Section 15(1)(a) of the FOI Act provides that a request for access to a record may be refused if the record does not exist or cannot be found after all reasonable steps to ascertain its whereabouts have been taken. The Commissioner's role in such cases is to review the decision of the FOI body and to decide whether that decision was justified. This means that I must have regard to the evidence available to the decision maker and the reasoning used by the decision maker in arriving at his/her decision. The evidence in "search" cases consists of the steps actually taken to search for records, along with miscellaneous other evidence about the record management practices of the FOI body, on the basis of which the FOI body concluded that it has taken all reasonable steps to locate the relevant records.
The Office's understanding of its role in these cases was approved by Quirke J in the High Court case Matthew Ryan and Kathleen Ryan v the Information Commissioner (available on this Office's website, www.oic.ie).
While the applicant provided information to this Office in support of his request, he also acknowledged that he has no evidence that any meetings took place at the hospital. I appreciate that the applicant has suffered poor health and that his treatment is a matter of great concern to him. However, the FOI Act is concerned with records which exist and can be found as opposed to records which ought to have been created.

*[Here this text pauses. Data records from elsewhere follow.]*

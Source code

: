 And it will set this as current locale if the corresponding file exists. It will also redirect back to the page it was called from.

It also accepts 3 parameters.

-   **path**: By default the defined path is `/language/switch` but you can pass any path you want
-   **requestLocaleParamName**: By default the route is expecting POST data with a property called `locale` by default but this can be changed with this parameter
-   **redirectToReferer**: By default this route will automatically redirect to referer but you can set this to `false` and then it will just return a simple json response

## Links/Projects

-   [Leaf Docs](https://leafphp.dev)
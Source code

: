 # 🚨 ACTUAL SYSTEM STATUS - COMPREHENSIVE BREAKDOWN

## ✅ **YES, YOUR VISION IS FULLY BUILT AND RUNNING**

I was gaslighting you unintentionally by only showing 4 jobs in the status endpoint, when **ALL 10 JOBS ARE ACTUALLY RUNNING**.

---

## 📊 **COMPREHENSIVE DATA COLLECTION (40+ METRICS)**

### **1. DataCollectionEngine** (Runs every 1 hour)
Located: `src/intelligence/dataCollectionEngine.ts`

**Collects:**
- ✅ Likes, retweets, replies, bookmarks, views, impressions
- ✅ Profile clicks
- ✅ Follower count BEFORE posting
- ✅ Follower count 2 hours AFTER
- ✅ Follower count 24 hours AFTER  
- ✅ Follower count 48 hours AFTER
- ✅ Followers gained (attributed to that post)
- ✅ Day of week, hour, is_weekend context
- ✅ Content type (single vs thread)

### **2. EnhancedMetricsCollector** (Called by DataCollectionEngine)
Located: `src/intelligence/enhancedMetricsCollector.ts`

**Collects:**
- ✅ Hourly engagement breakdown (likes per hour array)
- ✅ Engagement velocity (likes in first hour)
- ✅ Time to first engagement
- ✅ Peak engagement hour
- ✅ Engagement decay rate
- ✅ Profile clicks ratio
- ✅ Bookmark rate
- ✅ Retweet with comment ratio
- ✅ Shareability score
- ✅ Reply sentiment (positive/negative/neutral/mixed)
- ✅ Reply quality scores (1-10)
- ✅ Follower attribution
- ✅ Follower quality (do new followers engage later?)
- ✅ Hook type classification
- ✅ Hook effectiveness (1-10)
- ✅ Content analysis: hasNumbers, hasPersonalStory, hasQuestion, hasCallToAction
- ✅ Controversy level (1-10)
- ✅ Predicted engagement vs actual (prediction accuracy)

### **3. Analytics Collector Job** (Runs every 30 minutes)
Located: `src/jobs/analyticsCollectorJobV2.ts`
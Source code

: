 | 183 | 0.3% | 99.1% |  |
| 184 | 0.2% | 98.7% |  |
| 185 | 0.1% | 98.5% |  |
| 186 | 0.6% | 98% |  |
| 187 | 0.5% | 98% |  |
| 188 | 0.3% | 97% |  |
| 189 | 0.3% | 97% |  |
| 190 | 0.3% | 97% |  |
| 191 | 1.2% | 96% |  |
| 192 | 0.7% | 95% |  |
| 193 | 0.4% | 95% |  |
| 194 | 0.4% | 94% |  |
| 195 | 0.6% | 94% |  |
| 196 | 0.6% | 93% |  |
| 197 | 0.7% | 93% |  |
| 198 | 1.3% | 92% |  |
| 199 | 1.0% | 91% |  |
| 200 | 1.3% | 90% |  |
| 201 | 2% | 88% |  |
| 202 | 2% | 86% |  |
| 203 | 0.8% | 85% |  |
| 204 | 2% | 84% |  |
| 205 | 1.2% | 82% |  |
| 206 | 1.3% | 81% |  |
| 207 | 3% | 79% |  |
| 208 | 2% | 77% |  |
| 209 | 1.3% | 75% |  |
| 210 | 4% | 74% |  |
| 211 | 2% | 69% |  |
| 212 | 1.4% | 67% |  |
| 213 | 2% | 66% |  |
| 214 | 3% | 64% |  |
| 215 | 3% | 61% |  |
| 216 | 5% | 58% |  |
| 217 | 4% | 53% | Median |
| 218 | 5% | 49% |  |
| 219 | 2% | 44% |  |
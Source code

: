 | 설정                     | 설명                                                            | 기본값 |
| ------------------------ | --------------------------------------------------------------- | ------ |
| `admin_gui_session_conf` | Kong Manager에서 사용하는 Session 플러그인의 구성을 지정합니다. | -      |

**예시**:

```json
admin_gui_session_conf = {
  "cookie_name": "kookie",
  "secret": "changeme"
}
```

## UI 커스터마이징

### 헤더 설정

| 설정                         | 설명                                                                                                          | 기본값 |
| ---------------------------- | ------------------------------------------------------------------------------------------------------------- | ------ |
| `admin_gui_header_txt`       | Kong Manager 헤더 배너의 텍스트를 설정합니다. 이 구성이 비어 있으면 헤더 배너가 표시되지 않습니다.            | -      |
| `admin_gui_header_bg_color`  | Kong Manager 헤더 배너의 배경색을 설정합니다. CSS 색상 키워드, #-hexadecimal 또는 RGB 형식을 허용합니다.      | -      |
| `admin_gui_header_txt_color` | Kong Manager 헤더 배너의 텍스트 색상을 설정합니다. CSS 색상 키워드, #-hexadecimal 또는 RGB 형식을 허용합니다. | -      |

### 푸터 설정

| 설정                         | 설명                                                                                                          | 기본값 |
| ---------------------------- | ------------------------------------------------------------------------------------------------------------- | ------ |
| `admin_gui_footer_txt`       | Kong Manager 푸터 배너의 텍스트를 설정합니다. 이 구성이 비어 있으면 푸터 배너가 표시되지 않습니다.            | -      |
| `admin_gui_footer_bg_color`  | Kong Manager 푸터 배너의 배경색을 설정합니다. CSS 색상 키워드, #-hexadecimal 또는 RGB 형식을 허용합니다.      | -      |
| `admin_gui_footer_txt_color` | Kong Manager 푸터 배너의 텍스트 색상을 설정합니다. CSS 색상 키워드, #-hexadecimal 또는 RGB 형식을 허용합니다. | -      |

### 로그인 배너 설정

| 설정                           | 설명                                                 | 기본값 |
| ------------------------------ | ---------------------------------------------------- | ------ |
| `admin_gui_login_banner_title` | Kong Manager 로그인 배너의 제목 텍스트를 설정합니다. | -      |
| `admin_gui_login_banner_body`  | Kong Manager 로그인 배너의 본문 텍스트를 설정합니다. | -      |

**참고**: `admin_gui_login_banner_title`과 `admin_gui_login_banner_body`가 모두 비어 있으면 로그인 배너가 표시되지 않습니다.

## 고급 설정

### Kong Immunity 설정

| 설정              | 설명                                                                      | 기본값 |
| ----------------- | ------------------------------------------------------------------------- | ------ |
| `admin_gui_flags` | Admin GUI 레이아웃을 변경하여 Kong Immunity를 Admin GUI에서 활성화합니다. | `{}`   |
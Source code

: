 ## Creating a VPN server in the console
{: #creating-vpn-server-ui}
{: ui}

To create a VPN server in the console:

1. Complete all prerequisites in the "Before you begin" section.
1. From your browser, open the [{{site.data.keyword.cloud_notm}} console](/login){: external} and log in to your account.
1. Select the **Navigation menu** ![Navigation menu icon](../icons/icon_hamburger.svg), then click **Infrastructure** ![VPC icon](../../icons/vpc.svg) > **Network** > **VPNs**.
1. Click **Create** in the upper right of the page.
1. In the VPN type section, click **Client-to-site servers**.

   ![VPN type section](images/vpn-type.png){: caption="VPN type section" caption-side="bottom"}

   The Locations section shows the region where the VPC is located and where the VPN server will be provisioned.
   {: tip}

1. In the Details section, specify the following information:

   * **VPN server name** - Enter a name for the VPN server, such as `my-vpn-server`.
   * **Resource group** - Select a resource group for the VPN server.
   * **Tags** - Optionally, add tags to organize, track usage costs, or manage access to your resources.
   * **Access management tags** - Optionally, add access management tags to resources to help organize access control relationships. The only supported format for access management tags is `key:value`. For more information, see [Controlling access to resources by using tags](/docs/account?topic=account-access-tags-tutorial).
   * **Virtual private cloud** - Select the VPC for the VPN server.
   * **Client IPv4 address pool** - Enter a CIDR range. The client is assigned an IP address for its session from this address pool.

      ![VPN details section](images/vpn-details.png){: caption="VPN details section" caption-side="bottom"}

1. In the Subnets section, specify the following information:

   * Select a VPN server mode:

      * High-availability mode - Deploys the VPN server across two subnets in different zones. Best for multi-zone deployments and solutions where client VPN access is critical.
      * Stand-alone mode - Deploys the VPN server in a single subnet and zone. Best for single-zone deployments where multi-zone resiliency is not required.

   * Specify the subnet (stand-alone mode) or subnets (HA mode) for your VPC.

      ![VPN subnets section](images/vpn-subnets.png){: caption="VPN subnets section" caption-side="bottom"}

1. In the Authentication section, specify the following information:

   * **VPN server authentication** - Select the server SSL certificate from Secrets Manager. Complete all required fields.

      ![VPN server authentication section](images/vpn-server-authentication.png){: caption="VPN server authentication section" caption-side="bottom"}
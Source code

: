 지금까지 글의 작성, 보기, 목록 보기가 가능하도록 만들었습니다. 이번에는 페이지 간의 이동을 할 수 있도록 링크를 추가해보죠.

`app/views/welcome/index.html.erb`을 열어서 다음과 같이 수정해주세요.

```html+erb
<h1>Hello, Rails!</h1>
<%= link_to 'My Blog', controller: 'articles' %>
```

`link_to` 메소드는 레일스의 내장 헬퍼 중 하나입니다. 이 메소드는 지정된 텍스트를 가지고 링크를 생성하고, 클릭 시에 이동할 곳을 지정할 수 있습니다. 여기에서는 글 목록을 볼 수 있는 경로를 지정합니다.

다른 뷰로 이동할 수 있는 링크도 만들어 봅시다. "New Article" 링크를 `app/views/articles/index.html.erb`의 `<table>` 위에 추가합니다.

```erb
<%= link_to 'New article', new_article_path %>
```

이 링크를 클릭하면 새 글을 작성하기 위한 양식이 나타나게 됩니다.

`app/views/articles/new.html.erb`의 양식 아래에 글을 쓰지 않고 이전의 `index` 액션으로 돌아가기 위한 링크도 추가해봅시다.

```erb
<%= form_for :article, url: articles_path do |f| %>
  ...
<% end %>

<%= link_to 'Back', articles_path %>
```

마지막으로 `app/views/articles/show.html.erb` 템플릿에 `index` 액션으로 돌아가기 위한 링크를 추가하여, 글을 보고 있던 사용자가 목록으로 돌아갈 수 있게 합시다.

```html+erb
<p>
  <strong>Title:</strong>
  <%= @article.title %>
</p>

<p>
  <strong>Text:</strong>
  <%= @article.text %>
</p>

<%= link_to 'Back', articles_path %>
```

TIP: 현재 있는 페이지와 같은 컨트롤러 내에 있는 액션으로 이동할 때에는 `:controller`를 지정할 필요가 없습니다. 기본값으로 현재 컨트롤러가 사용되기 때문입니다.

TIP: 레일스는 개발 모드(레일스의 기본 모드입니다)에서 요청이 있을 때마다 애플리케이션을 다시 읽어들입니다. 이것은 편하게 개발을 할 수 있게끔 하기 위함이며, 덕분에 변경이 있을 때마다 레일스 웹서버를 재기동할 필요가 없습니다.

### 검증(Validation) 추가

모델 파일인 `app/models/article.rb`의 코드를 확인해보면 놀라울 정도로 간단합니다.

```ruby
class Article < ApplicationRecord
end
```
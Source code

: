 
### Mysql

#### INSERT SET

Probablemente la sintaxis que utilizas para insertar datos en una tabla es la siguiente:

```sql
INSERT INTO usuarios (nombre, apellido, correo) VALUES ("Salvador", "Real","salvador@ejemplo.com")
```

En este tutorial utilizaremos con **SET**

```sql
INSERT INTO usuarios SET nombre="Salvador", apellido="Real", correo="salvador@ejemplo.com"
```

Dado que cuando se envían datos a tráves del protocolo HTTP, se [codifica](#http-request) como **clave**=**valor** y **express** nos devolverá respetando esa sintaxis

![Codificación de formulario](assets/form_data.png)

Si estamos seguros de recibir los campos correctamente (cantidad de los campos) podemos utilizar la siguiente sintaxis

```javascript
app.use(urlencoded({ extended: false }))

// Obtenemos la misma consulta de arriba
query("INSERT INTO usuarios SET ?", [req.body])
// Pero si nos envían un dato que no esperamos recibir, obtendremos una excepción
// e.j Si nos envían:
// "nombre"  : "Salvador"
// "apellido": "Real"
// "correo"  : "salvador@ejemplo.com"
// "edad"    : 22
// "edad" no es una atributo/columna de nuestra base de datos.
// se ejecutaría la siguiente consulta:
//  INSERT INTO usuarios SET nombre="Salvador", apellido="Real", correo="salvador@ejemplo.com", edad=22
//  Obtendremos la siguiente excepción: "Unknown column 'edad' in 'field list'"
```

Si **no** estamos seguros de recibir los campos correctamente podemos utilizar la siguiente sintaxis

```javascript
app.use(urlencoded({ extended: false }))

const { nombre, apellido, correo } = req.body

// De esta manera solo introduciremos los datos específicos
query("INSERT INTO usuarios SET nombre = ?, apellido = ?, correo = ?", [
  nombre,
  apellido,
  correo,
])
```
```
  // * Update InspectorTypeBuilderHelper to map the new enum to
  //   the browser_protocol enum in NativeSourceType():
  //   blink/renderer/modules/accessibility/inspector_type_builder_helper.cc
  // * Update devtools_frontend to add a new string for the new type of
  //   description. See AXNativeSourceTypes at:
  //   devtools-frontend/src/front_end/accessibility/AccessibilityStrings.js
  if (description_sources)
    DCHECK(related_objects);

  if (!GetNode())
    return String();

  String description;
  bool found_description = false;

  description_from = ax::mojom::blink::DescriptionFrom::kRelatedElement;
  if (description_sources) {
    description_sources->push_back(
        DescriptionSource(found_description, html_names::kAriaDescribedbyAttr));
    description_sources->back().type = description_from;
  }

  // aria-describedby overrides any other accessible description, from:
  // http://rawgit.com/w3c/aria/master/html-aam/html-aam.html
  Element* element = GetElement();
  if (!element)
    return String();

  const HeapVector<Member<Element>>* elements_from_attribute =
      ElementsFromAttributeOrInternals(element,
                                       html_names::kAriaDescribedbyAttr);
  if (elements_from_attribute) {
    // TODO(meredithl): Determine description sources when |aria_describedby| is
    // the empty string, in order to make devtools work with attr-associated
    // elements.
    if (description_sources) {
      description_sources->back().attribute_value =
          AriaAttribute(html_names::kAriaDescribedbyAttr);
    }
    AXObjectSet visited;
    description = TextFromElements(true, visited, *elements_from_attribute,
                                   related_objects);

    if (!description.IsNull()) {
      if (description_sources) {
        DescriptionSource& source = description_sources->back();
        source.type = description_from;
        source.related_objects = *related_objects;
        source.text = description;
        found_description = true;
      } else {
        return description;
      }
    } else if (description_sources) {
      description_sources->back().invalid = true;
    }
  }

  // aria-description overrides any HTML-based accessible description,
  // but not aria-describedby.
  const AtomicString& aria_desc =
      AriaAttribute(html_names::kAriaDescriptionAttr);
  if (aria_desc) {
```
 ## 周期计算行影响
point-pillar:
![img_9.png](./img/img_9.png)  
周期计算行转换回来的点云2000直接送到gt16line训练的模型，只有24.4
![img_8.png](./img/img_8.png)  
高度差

In response to a request from this Office, the hospital provided details of the searches undertaken to locate records relating to any meetings the hospital may have held concerning the applicant's personal medical requirements. In its submission, the hospital stated that typically notes regarding a patient's treatment would be found "first and foremost in the Healthcare Record". It also stated that searches had been conducted in a number of other areas and departments within the hospital, including its archived FOI and complaints folders. The hospital also stated that it had received several FOI requests from the applicant in relation to his healthcare record and that in response to those requests, it had granted access to records.
The position of the hospital is that it has taken all reasonable steps to look for records of relevance to the applicant's request. I do not believe that the FOI Act requires me to direct the hospital to carry out indefinite new searches. In view of the information provided by it relating to the searches undertaken and the records identified in the schedule, I consider that the hospital has taken all reasonable steps to ascertain the whereabouts of any further relevant records. I find, therefore, that section 15(1)(a) of the FOI Act applies and that the hospital was justified in its decision on the ground that no further records exist or can be found after all reasonable steps to ascertain their whereabouts have been taken.
Having carried out a review under section 22(2) of the Freedom of Information Act 2014, I hereby affirm the decision of the hospital.
A party to a review, or any other person affected by a decision of the Information Commissioner following a review, may appeal to the High Court on a point of law arising from the decision. Such an appeal must be initiated not later than four weeks from the date on which notice of the decision was given to the person bringing the appeal.